Le chat d’Arielle
Par domcorrieras, le dimanche 24 février 2019 - Proses & autres textes - lien permanent
Arielle à l’âge certain :
Je me rendais compte de la chance
Que j’avais d’être encore vivante
En ce monde instable.
C’était une vraie gloire.
J’étais en vie et je m’appelais Arielle.
C’était un très joli prénom.
Je ne savais ni lire ni écrire.
On disait que j’étais un peu handicapée
Et que je venais d’une île lointaine.
N’était-ce pas merveilleux !
J’avais un sourire à décrocher la lune.
J’avais une broche dans la cuisse gauche
Parce que j’avais glissé dans une fosse
Sur la plage.
Je ne savais plus quand j’étais née…
Si, en avril…
Ma maman s’occupait bien de moi.
Elle était très gentille ; elle s’appelait Natalia.

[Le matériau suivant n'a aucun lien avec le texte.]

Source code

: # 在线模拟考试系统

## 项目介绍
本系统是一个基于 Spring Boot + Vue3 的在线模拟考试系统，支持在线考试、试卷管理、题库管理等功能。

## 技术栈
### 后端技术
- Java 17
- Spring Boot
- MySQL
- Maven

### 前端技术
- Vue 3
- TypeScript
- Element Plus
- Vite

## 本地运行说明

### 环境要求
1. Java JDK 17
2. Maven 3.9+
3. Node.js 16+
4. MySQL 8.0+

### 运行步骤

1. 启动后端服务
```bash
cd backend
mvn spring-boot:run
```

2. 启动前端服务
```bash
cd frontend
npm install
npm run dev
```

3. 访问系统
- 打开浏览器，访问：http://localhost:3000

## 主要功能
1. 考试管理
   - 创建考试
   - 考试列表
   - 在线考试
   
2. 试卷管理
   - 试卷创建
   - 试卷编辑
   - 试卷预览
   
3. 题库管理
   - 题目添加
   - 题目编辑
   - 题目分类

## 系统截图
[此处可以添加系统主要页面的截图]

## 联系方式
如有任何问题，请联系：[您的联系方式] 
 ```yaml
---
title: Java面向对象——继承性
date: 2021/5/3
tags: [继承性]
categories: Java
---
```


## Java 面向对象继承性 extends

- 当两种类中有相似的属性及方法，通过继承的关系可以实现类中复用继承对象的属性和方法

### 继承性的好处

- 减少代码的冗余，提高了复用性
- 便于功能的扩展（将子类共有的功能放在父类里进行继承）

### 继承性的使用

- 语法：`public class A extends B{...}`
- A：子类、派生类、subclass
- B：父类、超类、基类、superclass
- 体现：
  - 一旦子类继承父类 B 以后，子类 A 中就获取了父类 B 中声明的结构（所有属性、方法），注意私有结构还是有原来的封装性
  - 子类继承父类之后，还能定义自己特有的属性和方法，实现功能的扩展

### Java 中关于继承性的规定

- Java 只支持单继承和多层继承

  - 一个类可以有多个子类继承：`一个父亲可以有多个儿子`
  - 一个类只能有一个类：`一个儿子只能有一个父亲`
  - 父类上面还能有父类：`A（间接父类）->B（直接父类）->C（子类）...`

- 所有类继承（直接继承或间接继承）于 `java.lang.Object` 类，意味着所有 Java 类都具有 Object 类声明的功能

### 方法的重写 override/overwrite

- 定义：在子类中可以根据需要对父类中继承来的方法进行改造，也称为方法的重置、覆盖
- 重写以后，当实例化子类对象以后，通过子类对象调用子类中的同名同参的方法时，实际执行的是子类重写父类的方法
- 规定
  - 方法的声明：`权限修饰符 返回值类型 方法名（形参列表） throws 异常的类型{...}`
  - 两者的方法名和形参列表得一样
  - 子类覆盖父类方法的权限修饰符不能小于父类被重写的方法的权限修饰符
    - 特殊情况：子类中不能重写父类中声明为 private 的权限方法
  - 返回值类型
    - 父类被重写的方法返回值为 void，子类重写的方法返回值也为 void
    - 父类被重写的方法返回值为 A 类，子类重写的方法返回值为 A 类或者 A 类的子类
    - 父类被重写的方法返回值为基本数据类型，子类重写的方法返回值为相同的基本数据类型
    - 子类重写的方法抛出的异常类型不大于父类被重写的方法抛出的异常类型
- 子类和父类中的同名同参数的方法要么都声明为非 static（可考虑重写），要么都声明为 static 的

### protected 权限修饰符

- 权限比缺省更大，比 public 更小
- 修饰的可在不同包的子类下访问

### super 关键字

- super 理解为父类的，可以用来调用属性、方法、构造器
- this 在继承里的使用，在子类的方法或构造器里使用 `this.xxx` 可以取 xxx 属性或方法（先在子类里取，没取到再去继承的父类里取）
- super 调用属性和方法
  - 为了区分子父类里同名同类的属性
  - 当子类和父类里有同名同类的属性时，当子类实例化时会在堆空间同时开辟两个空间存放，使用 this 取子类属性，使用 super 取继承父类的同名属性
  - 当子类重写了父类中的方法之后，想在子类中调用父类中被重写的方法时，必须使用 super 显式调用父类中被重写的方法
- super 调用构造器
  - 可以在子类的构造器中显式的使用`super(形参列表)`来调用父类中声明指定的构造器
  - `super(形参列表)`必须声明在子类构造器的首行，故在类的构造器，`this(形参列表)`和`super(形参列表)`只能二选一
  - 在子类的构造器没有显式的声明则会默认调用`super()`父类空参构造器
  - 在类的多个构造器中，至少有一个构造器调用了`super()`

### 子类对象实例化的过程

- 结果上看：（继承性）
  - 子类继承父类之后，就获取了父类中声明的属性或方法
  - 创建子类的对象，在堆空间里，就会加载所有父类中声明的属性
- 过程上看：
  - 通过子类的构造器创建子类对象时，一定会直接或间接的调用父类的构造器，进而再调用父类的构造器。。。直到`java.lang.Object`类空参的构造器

Elle ignorait où se trouvait mon papa.
Lui, il s ‘appelait Liviu
Et ça faisait quelque temps qu’elle ne le voyait plus.
La dernière fois qu’elle l’avait aperçu
C’était au bord de la mer.
J’avais un amoureux avant…
Beaucoup plus âgé que moi…
Et il avait un problème au bras droit.
Mais il m’a plaquée un jour.
Temps.
Je ne voulais plus y penser.
Je ne me souvenais plus de son nom.
Je croyais qu’il avait dû mourir.
J’avais un chat noir que j’appelais Hiba.
Je n’ai pas de photo de lui
Et je ne veux pas le dessiner non plus.
Il s’est fait écraser par le camion du laitier.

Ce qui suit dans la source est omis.